[Start of section]
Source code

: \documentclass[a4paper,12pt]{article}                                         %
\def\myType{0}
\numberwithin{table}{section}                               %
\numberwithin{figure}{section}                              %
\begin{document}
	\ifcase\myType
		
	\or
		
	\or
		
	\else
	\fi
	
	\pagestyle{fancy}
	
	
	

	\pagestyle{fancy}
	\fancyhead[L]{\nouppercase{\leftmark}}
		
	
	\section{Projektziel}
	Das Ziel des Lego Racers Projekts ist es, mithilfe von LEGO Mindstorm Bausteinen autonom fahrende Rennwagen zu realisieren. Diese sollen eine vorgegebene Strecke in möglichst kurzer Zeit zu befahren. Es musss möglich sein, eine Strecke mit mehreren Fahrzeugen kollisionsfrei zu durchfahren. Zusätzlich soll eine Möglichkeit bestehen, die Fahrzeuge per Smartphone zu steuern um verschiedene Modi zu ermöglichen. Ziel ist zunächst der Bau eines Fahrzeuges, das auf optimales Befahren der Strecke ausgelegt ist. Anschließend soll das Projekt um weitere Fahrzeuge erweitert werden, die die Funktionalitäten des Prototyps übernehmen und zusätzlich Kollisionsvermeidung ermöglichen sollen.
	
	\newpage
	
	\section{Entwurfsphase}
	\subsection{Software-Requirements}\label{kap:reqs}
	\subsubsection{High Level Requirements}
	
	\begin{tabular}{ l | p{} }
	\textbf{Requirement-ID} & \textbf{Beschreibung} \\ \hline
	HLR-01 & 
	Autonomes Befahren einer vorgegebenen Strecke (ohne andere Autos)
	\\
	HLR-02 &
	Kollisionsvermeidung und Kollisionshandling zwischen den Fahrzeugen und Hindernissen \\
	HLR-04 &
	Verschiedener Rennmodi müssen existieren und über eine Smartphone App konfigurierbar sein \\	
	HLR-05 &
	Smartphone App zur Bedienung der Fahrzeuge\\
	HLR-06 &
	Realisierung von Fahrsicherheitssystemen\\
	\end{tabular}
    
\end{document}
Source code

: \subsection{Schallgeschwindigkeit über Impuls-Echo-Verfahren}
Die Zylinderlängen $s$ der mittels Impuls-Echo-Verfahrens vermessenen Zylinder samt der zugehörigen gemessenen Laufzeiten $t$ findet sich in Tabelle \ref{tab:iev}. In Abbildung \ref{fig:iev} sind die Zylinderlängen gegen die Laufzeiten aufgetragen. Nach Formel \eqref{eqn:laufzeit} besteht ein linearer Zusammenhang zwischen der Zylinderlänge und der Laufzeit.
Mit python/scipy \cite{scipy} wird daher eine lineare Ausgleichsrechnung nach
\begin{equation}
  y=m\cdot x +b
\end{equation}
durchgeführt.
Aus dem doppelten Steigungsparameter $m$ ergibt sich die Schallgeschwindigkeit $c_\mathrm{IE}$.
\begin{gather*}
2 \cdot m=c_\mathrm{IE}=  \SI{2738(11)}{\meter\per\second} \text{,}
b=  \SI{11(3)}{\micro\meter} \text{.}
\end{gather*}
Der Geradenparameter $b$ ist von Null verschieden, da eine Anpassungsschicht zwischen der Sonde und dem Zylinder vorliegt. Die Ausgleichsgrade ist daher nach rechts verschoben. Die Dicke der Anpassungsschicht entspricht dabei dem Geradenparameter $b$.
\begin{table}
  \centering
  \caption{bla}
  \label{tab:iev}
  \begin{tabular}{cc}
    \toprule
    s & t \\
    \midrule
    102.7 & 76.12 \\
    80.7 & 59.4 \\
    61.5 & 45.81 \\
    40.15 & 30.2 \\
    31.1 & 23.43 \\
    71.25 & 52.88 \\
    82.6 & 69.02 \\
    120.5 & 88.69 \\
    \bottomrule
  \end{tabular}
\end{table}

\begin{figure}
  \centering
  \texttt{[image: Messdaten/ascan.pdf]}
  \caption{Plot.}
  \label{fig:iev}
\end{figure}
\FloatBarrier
[End of section]
**Task details:**
Copy whichever lines in the listing above hold "figure".

**Answer to this exercise:**
\numberwithin{figure}{section}                              %
\begin{figure}
\end{figure}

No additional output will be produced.